On 3/22/07, Karl R. Balsmeier karl@klxsystems.net wrote:
Mark Quitoriano wrote:
Hi,
i restarted my apache and now im getting this error.
Stopping httpd: [FAILED] Starting httpd: (98)Address already in use: make_sock: could not bind to address [::]:80 no listening sockets available, shutting down Unable to open logs [FAILED]
it's saying it thinks port 80 is taken. lsof is a good program, I forget it it's netstat or another that could show you active connections to port 80.
which version of apache are you running, is that apache the centos version or the apache.org source, what OS version of Centos, and can you run ps ax | grep httpd and see if there's another instance of apache running.

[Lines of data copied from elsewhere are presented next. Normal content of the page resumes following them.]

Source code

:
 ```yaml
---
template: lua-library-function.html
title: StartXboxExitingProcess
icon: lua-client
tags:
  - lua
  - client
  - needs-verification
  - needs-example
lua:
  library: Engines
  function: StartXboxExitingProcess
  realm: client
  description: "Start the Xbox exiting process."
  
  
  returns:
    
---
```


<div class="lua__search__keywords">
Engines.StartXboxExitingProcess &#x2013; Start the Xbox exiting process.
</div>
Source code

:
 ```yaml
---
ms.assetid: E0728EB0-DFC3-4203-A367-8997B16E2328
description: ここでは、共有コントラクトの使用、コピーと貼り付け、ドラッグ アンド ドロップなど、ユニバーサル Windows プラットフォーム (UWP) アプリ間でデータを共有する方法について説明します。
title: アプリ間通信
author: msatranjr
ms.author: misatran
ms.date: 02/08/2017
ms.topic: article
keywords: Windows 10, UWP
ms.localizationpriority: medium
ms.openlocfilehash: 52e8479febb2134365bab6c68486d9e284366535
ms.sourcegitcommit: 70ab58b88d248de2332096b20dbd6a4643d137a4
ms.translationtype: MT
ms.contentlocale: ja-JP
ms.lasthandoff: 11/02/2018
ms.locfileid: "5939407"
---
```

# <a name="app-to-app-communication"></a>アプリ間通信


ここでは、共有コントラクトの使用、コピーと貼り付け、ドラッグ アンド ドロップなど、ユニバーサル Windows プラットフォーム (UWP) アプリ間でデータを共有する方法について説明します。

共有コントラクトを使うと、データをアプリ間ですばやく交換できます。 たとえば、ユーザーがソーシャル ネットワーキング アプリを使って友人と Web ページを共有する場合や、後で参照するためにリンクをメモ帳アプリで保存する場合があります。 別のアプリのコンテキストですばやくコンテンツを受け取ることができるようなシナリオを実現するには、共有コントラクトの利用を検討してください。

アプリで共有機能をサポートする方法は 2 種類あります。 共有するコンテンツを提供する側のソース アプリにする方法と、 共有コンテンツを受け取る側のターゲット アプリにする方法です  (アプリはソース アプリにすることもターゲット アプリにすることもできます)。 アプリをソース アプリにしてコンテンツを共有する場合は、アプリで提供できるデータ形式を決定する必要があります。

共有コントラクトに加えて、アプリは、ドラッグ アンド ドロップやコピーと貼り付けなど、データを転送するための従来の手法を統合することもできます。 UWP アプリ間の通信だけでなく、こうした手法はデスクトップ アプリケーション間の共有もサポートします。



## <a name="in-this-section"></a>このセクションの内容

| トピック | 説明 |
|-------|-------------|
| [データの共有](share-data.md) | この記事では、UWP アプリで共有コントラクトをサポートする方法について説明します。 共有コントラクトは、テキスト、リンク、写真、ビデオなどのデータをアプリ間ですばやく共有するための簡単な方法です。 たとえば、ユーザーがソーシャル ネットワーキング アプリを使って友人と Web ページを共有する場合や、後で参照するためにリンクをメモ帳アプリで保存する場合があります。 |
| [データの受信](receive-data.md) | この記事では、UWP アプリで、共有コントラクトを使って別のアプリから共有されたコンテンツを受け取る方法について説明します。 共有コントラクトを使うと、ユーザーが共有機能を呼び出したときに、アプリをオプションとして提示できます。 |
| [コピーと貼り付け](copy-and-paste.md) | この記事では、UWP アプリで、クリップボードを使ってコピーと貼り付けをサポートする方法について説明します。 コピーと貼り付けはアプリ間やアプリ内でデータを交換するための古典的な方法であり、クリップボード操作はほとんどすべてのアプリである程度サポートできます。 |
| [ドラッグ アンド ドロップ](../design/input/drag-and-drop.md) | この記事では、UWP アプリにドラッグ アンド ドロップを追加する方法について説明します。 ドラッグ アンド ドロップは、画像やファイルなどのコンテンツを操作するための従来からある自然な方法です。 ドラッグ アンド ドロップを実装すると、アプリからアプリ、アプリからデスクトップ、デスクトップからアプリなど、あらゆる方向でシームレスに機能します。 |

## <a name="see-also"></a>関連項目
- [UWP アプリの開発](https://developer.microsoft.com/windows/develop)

also do an ls -al /usr/local/apache/logs and/or /var/local/apache/logs depending on where you keep these...
yum install multitail will give you a nice program where you can type:
multitail -s 2 /var/log/messages /usr/local/apache/logs/error_log /usr/local/apache/logs/access_log
great program! thanks!
it'll display all your logs in real time, and you can use another window
(or a program like screen) to stop/start apache, and see what it's crying about.
If the server is new, maybe yum remove httpd, reboot, yum install httpd, your call.

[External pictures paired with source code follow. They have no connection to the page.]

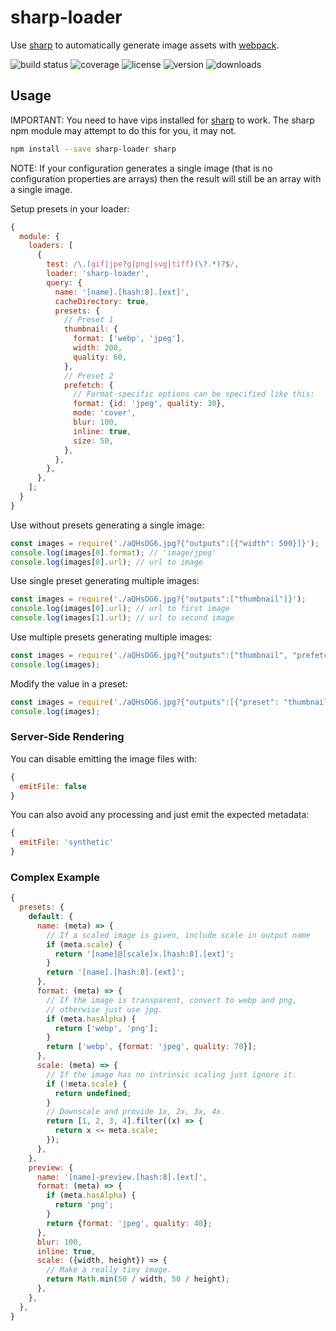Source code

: # sharp-loader

Use [sharp] to automatically generate image assets with [webpack].

![build status](http://img.shields.io/travis/metalabdesign/sharp-loader/master.svg?style=flat)
![coverage](https://img.shields.io/codecov/c/github/metalabdesign/sharp-loader/master.svg?style=flat)
![license](http://img.shields.io/npm/l/sharp-loader.svg?style=flat)
![version](http://img.shields.io/npm/v/sharp-loader.svg?style=flat)
![downloads](http://img.shields.io/npm/dm/sharp-loader.svg?style=flat)

## Usage

IMPORTANT: You need to have vips installed for [sharp] to work. The sharp npm module may attempt to do this for you, it may not.

```sh
npm install --save sharp-loader sharp
```

NOTE: If your configuration generates a single image (that is no configuration properties are arrays) then the result will still be an array with a single image.

Setup presets in your loader:

```javascript
{
  module: {
    loaders: [
      {
        test: /\.(gif|jpe?g|png|svg|tiff)(\?.*)?$/,
        loader: 'sharp-loader',
        query: {
          name: '[name].[hash:8].[ext]',
          cacheDirectory: true,
          presets: {
            // Preset 1
            thumbnail: {
              format: ['webp', 'jpeg'],
              width: 200,
              quality: 60,
            },
            // Preset 2
            prefetch: {
              // Format-specific options can be specified like this:
              format: {id: 'jpeg', quality: 30},
              mode: 'cover',
              blur: 100,
              inline: true,
              size: 50,
            },
          },
        },
      },
    ];
  }
}
```

Use without presets generating a single image:

```javascript
const images = require('./aQHsOG6.jpg?{"outputs":[{"width": 500}]}');
console.log(images[0].format); // 'image/jpeg'
console.log(images[0].url); // url to image
```

Use single preset generating multiple images:

```javascript
const images = require('./aQHsOG6.jpg?{"outputs":["thumbnail"]}');
console.log(images[0].url); // url to first image
console.log(images[1].url); // url to second image
```

Use multiple presets generating multiple images:

```javascript
const images = require('./aQHsOG6.jpg?{"outputs":["thumbnail", "prefetch"]}');
console.log(images);
```

Modify the value in a preset:

```javascript
const images = require('./aQHsOG6.jpg?{"outputs":[{"preset": "thumbnail", "width": 600}]}');
console.log(images);
```

### Server-Side Rendering

You can disable emitting the image files with:

```js
{
  emitFile: false
}
```

You can also avoid any processing and just emit the expected metadata:

```js
{
  emitFile: 'synthetic'
}
```


### Complex Example

```js
{
  presets: {
    default: {
      name: (meta) => {
        // If a scaled image is given, include scale in output name
        if (meta.scale) {
          return '[name]@[scale]x.[hash:8].[ext]';
        }
        return '[name].[hash:8].[ext]';
      },
      format: (meta) => {
        // If the image is transparent, convert to webp and png,
        // otherwise just use jpg.
        if (meta.hasAlpha) {
          return ['webp', 'png'];
        }
        return ['webp', {format: 'jpeg', quality: 70}];
      },
      scale: (meta) => {
        // If the image has no intrinsic scaling just ignore it.
        if (!meta.scale) {
          return undefined;
        }
        // Downscale and provide 1x, 2x, 3x, 4x.
        return [1, 2, 3, 4].filter((x) => {
          return x <= meta.scale;
        });
      },
    },
    preview: {
      name: '[name]-preview.[hash:8].[ext]',
      format: (meta) => {
        if (meta.hasAlpha) {
          return 'png';
        }
        return {format: 'jpeg', quality: 40};
      },
      blur: 100,
      inline: true,
      scale: ({width, height}) => {
        // Make a really tiny image.
        return Math.min(50 / width, 50 / height);
      },
    },
  },
}
```

[sharp]: https://github.com/lovell/sharp
[webpack]: https://github.com/webpack/webpack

anyway i found the problem. but still no solution. when i do this commands
# ls -l total 8 drwxr-xr-x 2 root root 4096 May 22 2006 conf drwxr-xr-x 2 root root 4096 May 22 2006 conf.d lrwxrwxrwx 1 root root 19 May 7 2006 logs -> ../../var/log/httpd lrwxrwxrwx 1 root root 27 May 7 2006 modules -> ../../usr/lib/httpd/modules lrwxrwxrwx 1 root root 13 May 7 2006 run -> ../../var/run
the symlink of logs modules run are all in red. I can view the folders and files on those folders in symlink. What causing the problem? my HDD still have space.
Filesystem Size Used Avail Use% Mounted on /dev/sda2 9.7G 806M 8.4G 9% / /dev/sda1 99M 14M 80M 15% /boot none 2.0G 0 2.0G 0% /dev/shm /dev/sda3 97G 226M 92G 1% /opt /dev/sda6 166G 33G 125G 21% /var
the symlink of logs modules run are all in red. I can view the folders and files on those folders in symlink. What causing the problem? my HDD still have space.

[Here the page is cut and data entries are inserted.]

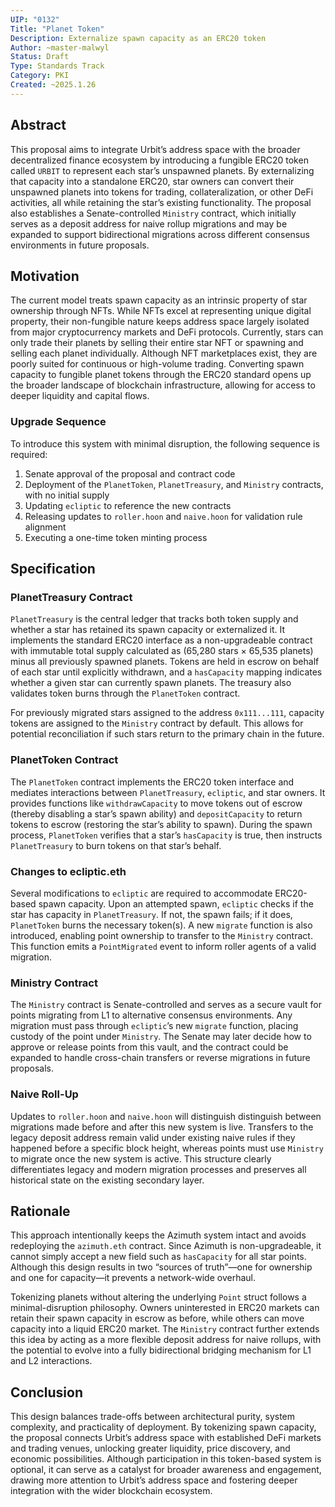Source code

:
 ```yaml
---
UIP: "0132"
Title: "Planet Token"
Description: Externalize spawn capacity as an ERC20 token
Author: ~master-malwyl
Status: Draft
Type: Standards Track
Category: PKI
Created: ~2025.1.26
---
```


## Abstract

This proposal aims to integrate Urbit’s address space with the broader decentralized finance ecosystem by introducing a fungible ERC20 token called `URBIT` to represent each star’s unspawned planets. By externalizing that capacity into a standalone ERC20, star owners can convert their unspawned planets into tokens for trading, collateralization, or other DeFi activities, all while retaining the star’s existing functionality. The proposal also establishes a Senate-controlled `Ministry` contract, which initially serves as a deposit address for naive rollup migrations and may be expanded to support bidirectional migrations across different consensus environments in future proposals.

## Motivation

The current model treats spawn capacity as an intrinsic property of star ownership through NFTs. While NFTs excel at representing unique digital property, their non-fungible nature keeps address space largely isolated from major cryptocurrency markets and DeFi protocols. Currently, stars can only trade their planets by selling their entire star NFT or spawning and selling each planet individually. Although NFT marketplaces exist, they are poorly suited for continuous or high-volume trading. Converting spawn capacity to fungible planet tokens through the ERC20 standard opens up the broader landscape of blockchain infrastructure, allowing for access to deeper liquidity and capital flows.

### Upgrade Sequence

To introduce this system with minimal disruption, the following sequence is required:

1. Senate approval of the proposal and contract code
2. Deployment of the `PlanetToken`, `PlanetTreasury`, and `Ministry` contracts, with no initial supply
3. Updating `ecliptic` to reference the new contracts
4. Releasing updates to `roller.hoon` and `naive.hoon` for validation rule alignment
5. Executing a one-time token minting process

## Specification

### PlanetTreasury Contract

`PlanetTreasury` is the central ledger that tracks both token supply and whether a star has retained its spawn capacity or externalized it. It implements the standard ERC20 interface as a non-upgradeable contract with immutable total supply calculated as (65,280 stars × 65,535 planets) minus all previously spawned planets. Tokens are held in escrow on behalf of each star until explicitly withdrawn, and a `hasCapacity` mapping indicates whether a given star can currently spawn planets. The treasury also validates token burns through the `PlanetToken` contract.

For previously migrated stars assigned to the address `0x111...111`, capacity tokens are assigned to the `Ministry` contract by default. This allows for potential reconciliation if such stars return to the primary chain in the future.

### PlanetToken Contract

The `PlanetToken` contract implements the ERC20 token interface and mediates interactions between `PlanetTreasury`, `ecliptic`, and star owners. It provides functions like `withdrawCapacity` to move tokens out of escrow (thereby disabling a star’s spawn ability) and `depositCapacity` to return tokens to escrow (restoring the star’s ability to spawn). During the spawn process, `PlanetToken` verifies that a star’s `hasCapacity` is true, then instructs `PlanetTreasury` to burn tokens on that star’s behalf.

### Changes to ecliptic.eth

Several modifications to `ecliptic` are required to accommodate ERC20-based spawn capacity. Upon an attempted spawn, `ecliptic` checks if the star has capacity in `PlanetTreasury`. If not, the spawn fails; if it does, `PlanetToken` burns the necessary token(s). A new `migrate` function is also introduced, enabling point ownership to transfer to the `Ministry` contract. This function emits a `PointMigrated` event to inform roller agents of a valid migration.

### Ministry Contract

The `Ministry` contract is Senate-controlled and serves as a secure vault for points migrating from L1 to alternative consensus environments. Any migration must pass through `ecliptic`’s new `migrate` function, placing custody of the point under `Ministry`. The Senate may later decide how to approve or release points from this vault, and the contract could be expanded to handle cross-chain transfers or reverse migrations in future proposals.

### Naive Roll-Up

Updates to `roller.hoon` and `naive.hoon` will distinguish distinguish between migrations made before and after this new system is live. Transfers to the legacy deposit address remain valid under existing naive rules if they happened before a specific block height, whereas points must use `Ministry` to migrate once the new system is active. This structure clearly differentiates legacy and modern migration processes and preserves all historical state on the existing secondary layer.

## Rationale

This approach intentionally keeps the Azimuth system intact and avoids redeploying the `azimuth.eth` contract. Since Azimuth is non-upgradeable, it cannot simply accept a new field such as `hasCapacity` for all star points. Although this design results in two “sources of truth”—one for ownership and one for capacity—it prevents a network-wide overhaul.

Tokenizing planets without altering the underlying `Point` struct follows a minimal-disruption philosophy. Owners uninterested in ERC20 markets can retain their spawn capacity in escrow as before, while others can move capacity into a liquid ERC20 market. The `Ministry` contract further extends this idea by acting as a more flexible deposit address for naive rollups, with the potential to evolve into a fully bidirectional bridging mechanism for L1 and L2 interactions.

## Conclusion

This design balances trade-offs between architectural purity, system complexity, and practicality of deployment. By tokenizing spawn capacity, the proposal connects Urbit’s address space with established DeFi markets and trading venues, unlocking greater liquidity, price discovery, and economic possibilities. Although participation in this token-based system is optional, it can serve as a catalyst for broader awareness and engagement, drawing more attention to Urbit’s address space and fostering deeper integration with the wider blockchain ecosystem.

Assuming a normal terminal session, that usually means that the symlink is broken. It's supposed to be a symlink, but not a broken one. You can verify this by running 'rpm -V httpd'
It will compare what's on your disk with what the rpm database thinks is supposed to be on your system. It should be expected that the config file will have changes, but not the modules symlink. The less output from rpm -V, the better.
Hi,
On 3/22/07, Jim Perrin jperrin@gmail.com wrote:
the symlink of logs modules run are all in red. I can view the folders
and
files on those folders in symlink. What causing the problem? my HDD
still
have space.
Assuming a normal terminal session, that usually means that the symlink is broken. It's supposed to be a symlink, but not a broken one. You can verify this by running 'rpm -V httpd'
It will compare what's on your disk with what the rpm database thinks is supposed to be on your system. It should be expected that the config file will have changes, but not the modules symlink. The less output from rpm -V, the better.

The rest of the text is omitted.